# [Directions]
Where the line with "Repositório criado para" appears below, start writing out lines exactly, and finish with the line with "data/input/da8b0f0b-cfea-40c4-b020-e0924a142f4b.pdf --lang rus", which is included; write out nothing else.

# [Study material]
******

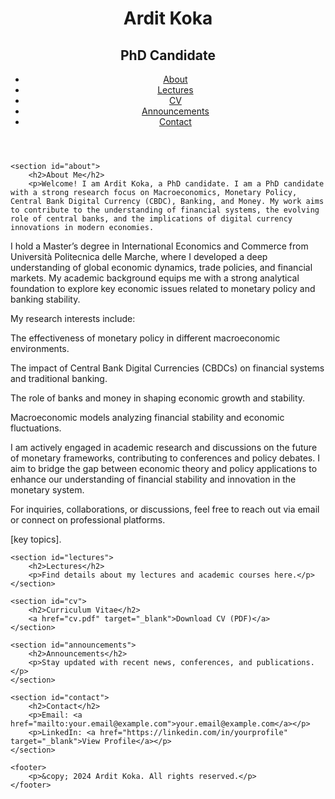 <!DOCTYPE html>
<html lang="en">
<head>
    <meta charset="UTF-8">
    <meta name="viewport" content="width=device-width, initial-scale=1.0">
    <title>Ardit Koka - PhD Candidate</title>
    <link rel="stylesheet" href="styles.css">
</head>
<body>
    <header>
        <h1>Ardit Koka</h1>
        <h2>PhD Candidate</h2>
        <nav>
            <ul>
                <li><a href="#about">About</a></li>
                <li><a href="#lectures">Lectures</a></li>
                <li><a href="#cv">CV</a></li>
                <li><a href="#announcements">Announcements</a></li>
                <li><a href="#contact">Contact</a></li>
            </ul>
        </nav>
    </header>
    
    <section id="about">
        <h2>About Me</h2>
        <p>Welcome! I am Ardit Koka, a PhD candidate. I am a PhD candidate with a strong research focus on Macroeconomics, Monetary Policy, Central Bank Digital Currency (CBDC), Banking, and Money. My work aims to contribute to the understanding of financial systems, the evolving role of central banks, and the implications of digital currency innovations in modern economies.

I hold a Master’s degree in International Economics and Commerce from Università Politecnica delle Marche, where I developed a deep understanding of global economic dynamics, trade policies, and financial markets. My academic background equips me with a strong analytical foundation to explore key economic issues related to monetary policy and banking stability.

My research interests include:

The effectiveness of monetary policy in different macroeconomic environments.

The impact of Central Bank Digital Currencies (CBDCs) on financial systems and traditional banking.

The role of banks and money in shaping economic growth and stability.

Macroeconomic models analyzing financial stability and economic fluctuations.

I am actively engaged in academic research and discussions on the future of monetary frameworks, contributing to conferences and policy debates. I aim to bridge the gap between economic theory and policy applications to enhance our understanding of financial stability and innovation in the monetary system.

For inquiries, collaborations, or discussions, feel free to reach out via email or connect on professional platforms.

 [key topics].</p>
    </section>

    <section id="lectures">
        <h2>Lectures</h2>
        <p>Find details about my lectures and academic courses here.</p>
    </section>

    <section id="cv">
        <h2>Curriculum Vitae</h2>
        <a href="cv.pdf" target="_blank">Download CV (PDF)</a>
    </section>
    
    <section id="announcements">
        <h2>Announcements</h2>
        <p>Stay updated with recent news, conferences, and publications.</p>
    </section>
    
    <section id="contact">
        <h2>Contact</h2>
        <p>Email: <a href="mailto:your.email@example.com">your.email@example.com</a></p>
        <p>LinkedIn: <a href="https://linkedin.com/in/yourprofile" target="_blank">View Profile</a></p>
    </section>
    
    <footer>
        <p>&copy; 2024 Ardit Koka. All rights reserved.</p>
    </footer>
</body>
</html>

******

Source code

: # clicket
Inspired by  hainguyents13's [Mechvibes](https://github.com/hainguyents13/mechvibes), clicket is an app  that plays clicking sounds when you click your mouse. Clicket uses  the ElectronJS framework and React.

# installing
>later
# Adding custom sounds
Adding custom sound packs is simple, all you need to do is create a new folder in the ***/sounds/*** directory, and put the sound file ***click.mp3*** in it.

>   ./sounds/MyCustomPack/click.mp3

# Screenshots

******

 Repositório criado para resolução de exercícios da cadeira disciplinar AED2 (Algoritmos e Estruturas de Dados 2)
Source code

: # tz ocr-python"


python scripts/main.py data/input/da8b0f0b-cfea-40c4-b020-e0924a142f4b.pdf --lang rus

******

# [Task result]
 Repositório criado para resolução de exercícios da cadeira disciplinar AED2 (Algoritmos e Estruturas de Dados 2)
Source code

: # tz ocr-python"


python scripts/main.py data/input/da8b0f0b-cfea-40c4-b020-e0924a142f4b.pdf --lang rus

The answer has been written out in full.